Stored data
====================

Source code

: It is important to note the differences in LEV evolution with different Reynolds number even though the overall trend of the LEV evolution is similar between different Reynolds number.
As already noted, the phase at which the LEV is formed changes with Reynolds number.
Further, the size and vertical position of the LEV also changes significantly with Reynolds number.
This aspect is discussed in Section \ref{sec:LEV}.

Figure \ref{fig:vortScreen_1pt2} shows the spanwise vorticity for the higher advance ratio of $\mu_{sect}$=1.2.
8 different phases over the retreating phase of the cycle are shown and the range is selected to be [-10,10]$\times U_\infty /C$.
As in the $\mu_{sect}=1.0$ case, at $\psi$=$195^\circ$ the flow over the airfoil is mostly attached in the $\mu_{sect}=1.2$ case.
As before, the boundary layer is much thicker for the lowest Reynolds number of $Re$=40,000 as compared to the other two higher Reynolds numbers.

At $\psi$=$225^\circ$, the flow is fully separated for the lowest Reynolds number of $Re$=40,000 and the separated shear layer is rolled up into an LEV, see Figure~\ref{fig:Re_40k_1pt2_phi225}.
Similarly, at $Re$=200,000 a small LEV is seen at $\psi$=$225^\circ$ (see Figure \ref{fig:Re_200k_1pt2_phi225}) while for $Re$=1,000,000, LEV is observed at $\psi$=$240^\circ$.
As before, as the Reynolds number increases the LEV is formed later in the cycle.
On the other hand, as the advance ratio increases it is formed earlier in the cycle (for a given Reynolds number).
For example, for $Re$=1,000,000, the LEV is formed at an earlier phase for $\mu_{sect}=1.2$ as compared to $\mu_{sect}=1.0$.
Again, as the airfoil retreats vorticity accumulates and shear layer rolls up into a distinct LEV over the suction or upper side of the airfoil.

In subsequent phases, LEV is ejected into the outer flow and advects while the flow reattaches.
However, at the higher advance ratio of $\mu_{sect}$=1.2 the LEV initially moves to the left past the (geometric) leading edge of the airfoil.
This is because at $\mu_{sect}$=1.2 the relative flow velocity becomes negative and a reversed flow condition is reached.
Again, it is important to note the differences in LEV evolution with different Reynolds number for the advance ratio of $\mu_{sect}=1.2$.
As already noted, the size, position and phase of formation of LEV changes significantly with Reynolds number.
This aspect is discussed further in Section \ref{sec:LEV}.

====================

### TASK BRIEF
All of the data, start to finish: please output it exactly.

### TASK ANSWER
Source code

: It is important to note the differences in LEV evolution with different Reynolds number even though the overall trend of the LEV evolution is similar between different Reynolds number.
As already noted, the phase at which the LEV is formed changes with Reynolds number.
Further, the size and vertical position of the LEV also changes significantly with Reynolds number.
This aspect is discussed in Section \ref{sec:LEV}.

Figure \ref{fig:vortScreen_1pt2} shows the spanwise vorticity for the higher advance ratio of $\mu_{sect}$=1.2.
8 different phases over the retreating phase of the cycle are shown and the range is selected to be [-10,10]$\times U_\infty /C$.
As in the $\mu_{sect}=1.0$ case, at $\psi$=$195^\circ$ the flow over the airfoil is mostly attached in the $\mu_{sect}=1.2$ case.
As before, the boundary layer is much thicker for the lowest Reynolds number of $Re$=40,000 as compared to the other two higher Reynolds numbers.

At $\psi$=$225^\circ$, the flow is fully separated for the lowest Reynolds number of $Re$=40,000 and the separated shear layer is rolled up into an LEV, see Figure~\ref{fig:Re_40k_1pt2_phi225}.
Similarly, at $Re$=200,000 a small LEV is seen at $\psi$=$225^\circ$ (see Figure \ref{fig:Re_200k_1pt2_phi225}) while for $Re$=1,000,000, LEV is observed at $\psi$=$240^\circ$.
As before, as the Reynolds number increases the LEV is formed later in the cycle.
On the other hand, as the advance ratio increases it is formed earlier in the cycle (for a given Reynolds number).
For example, for $Re$=1,000,000, the LEV is formed at an earlier phase for $\mu_{sect}=1.2$ as compared to $\mu_{sect}=1.0$.
Again, as the airfoil retreats vorticity accumulates and shear layer rolls up into a distinct LEV over the suction or upper side of the airfoil.

In subsequent phases, LEV is ejected into the outer flow and advects while the flow reattaches.
However, at the higher advance ratio of $\mu_{sect}$=1.2 the LEV initially moves to the left past the (geometric) leading edge of the airfoil.
This is because at $\mu_{sect}$=1.2 the relative flow velocity becomes negative and a reversed flow condition is reached.
Again, it is important to note the differences in LEV evolution with different Reynolds number for the advance ratio of $\mu_{sect}=1.2$.
As already noted, the size, position and phase of formation of LEV changes significantly with Reynolds number.
This aspect is discussed further in Section \ref{sec:LEV}.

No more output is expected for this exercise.